About this task = Using the records below, output the stretch that opens with the line containing "las quieres subir." and closes with the line containing "## Ejemplo práctico usando git push", exactly and including both lines, with nothing more.

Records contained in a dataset
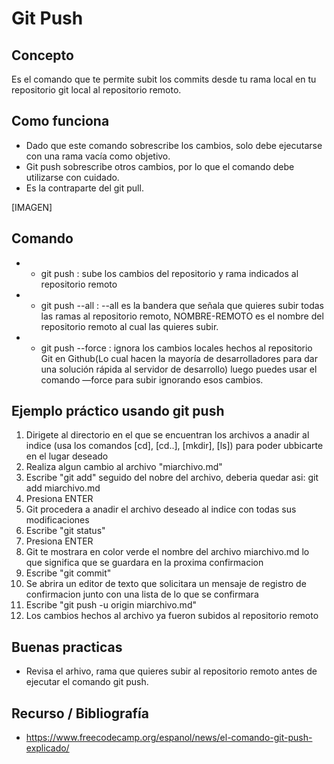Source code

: # Git Push

## Concepto

Es el comando que te permite subit los commits desde tu rama local en tu repositorio git local al repositorio remoto.

## Como funciona

- Dado que este comando sobrescribe los cambios, solo debe ejecutarse con una rama vacía como objetivo.
- Git push sobrescribe otros cambios, por lo que el comando debe utilizarse con cuidado.
- Es la contraparte del git pull.

[IMAGEN]

## Comando

+ - git push <nombre del repositorio> <nombre de la rama> : sube los cambios del repositorio y rama indicados al repositorio remoto
+ - git push --all <NOMBRE-REMOTO> : --all es la bandera que señala que quieres subir todas las ramas al repositorio remoto, NOMBRE-REMOTO es el nombre del repositorio remoto al cual las quieres subir.
+ - git push --force <NOMBRE-REMOTO> <RAMA-REMOTA> : ignora los cambios locales hechos al repositorio Git en Github(Lo cual hacen la mayoría de desarrolladores para dar una solución rápida al servidor de desarrollo) luego puedes usar el comando —force para subir ignorando esos cambios.

## Ejemplo práctico usando git push 

1. Dirigete al directorio en el que se encuentran los archivos a anadir al indice (usa los comandos [cd], [cd..], [mkdir], [ls]) para poder ubbicarte en el lugar deseado
2. Realiza algun cambio al archivo "miarchivo.md"
3. Escribe "git add" seguido del nobre del archivo, deberia quedar asi: git add miarchivo.md
4. Presiona ENTER
5. Git procedera a anadir el archivo deseado al indice con todas sus modificaciones
6. Escribe "git status"
7. Presiona ENTER
8. Git te mostrara en color verde el nombre del archivo miarchivo.md lo que significa que se guardara en la proxima confirmacion
9. Escribe "git commit"
10. Se abrira un editor de texto que solicitara un mensaje de registro de confirmacion junto con una lista de lo que se confirmara
11. Escribe "git push -u origin miarchivo.md"
12. Los cambios hechos al archivo ya fueron subidos al repositorio remoto

## Buenas practicas

- Revisa el arhivo, rama que quieres subir al repositorio remoto antes de ejecutar el comando git push.

## Recurso / Bibliografía
- https://www.freecodecamp.org/espanol/news/el-comando-git-push-explicado/ 
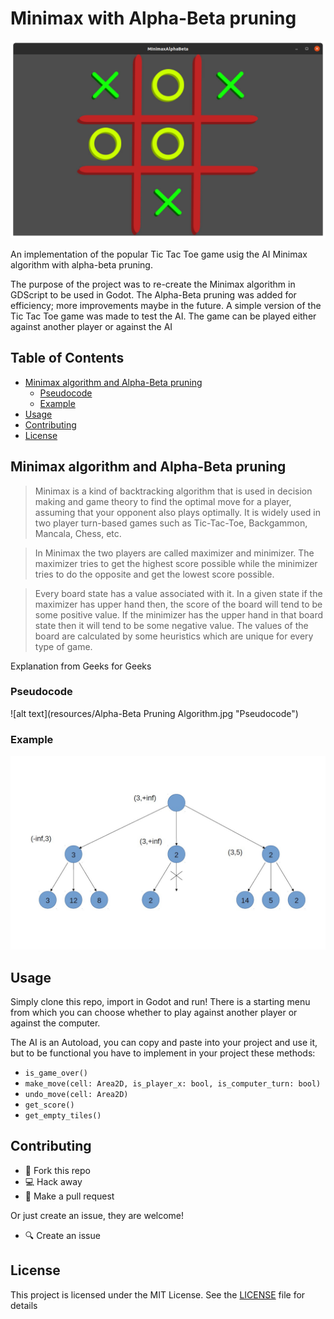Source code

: # Minimax with Alpha-Beta pruning

![alt text](resources/screenshot.png "Tic Tac Toe game")

An implementation of the popular Tic Tac Toe game usig the AI Minimax algorithm with alpha-beta pruning.

The purpose of the project was to re-create the Minimax algorithm in GDScript to be used in Godot. The Alpha-Beta pruning was added for efficiency; more improvements maybe in the future.
A simple version of the Tic Tac Toe game was made to test the AI. The game can be played either against another player or against the AI

## Table of Contents

- [Minimax algorithm and Alpha-Beta pruning](#minimax-algorithm-and-alpha-beta-pruning)
    - [Pseudocode](#pseudocode)
    - [Example](#example)
- [Usage](#usage)
- [Contributing](#contributing)
- [License](#license)


## Minimax algorithm and Alpha-Beta pruning

> Minimax is a kind of backtracking algorithm that is used in decision making and game theory to find the optimal move for a player, assuming that your opponent also plays optimally. 
It is widely used in two player turn-based games such as Tic-Tac-Toe, Backgammon, Mancala, Chess, etc.

> In Minimax the two players are called maximizer and minimizer. 
The maximizer tries to get the highest score possible while the minimizer tries to do the opposite and get the lowest score possible.

> Every board state has a value associated with it. 
In a given state if the maximizer has upper hand then, the score of the board will tend to be some positive value. 
If the minimizer has the upper hand in that board state then it will tend to be some negative value. 
The values of the board are calculated by some heuristics which are unique for every type of game.

Explanation from Geeks for Geeks

### Pseudocode

![alt text](resources/Alpha-Beta Pruning Algorithm.jpg "Pseudocode")

### Example

![alt text](resources/Alpha-Beta-Pruning-Example.jpg "Example")

## Usage

Simply clone this repo, import in Godot and run!
There is a starting menu from which you can choose whether to play against another player or against the computer.

The AI is an Autoload, you can copy and paste into your project and use it, but to be functional you have to implement in your project these methods:
- `is_game_over()`
- `make_move(cell: Area2D, is_player_x: bool, is_computer_turn: bool)` 
- `undo_move(cell: Area2D)`
- `get_score()`
- `get_empty_tiles()`

## Contributing

-  :fork_and_knife: Fork this repo 
-  :computer: Hack away
-  :wrench: Make a pull request 

Or just create an issue, they are welcome!

- :mag: Create an issue 


## License

This project is licensed under the MIT License. See the [LICENSE](LICENSE) file for details
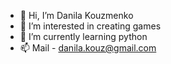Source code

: - 👋 Hi, I’m Danila Kouzmenko
- 👀 I’m interested in creating games
- 🌱 I’m currently learning python
- 📫 Mail - danila.kouz@gmail.com
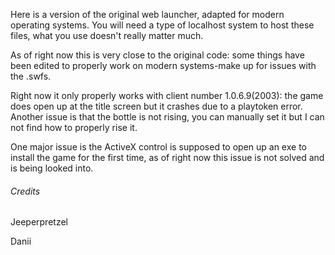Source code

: Here is a version of the original web launcher, adapted for modern operating systems.
You will need a type of localhost system to host these files, what you use doesn't really matter much. 

As of right now this is very close to the original code: some things have been edited to properly work on modern systems-make up for issues with the .swfs.

Right now it only properly works with client number 1.0.6.9(2003): the game does open up at the title screen but it crashes due to a playtoken error. Another issue is that the bottle is not rising, you can manually set it but I can not find how to properly rise it.

One major issue is the ActiveX control is supposed to open up an exe to install the game for the first time, as of right now this issue is not solved and is being looked into.

###### Credits

Jeeperpretzel


Danii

Answer area =
+ - git push --all <NOMBRE-REMOTO> : --all es la bandera que señala que quieres subir todas las ramas al repositorio remoto, NOMBRE-REMOTO es el nombre del repositorio remoto al cual las quieres subir.
+ - git push --force <NOMBRE-REMOTO> <RAMA-REMOTA> : ignora los cambios locales hechos al repositorio Git en Github(Lo cual hacen la mayoría de desarrolladores para dar una solución rápida al servidor de desarrollo) luego puedes usar el comando —force para subir ignorando esos cambios.

## Ejemplo práctico usando git push 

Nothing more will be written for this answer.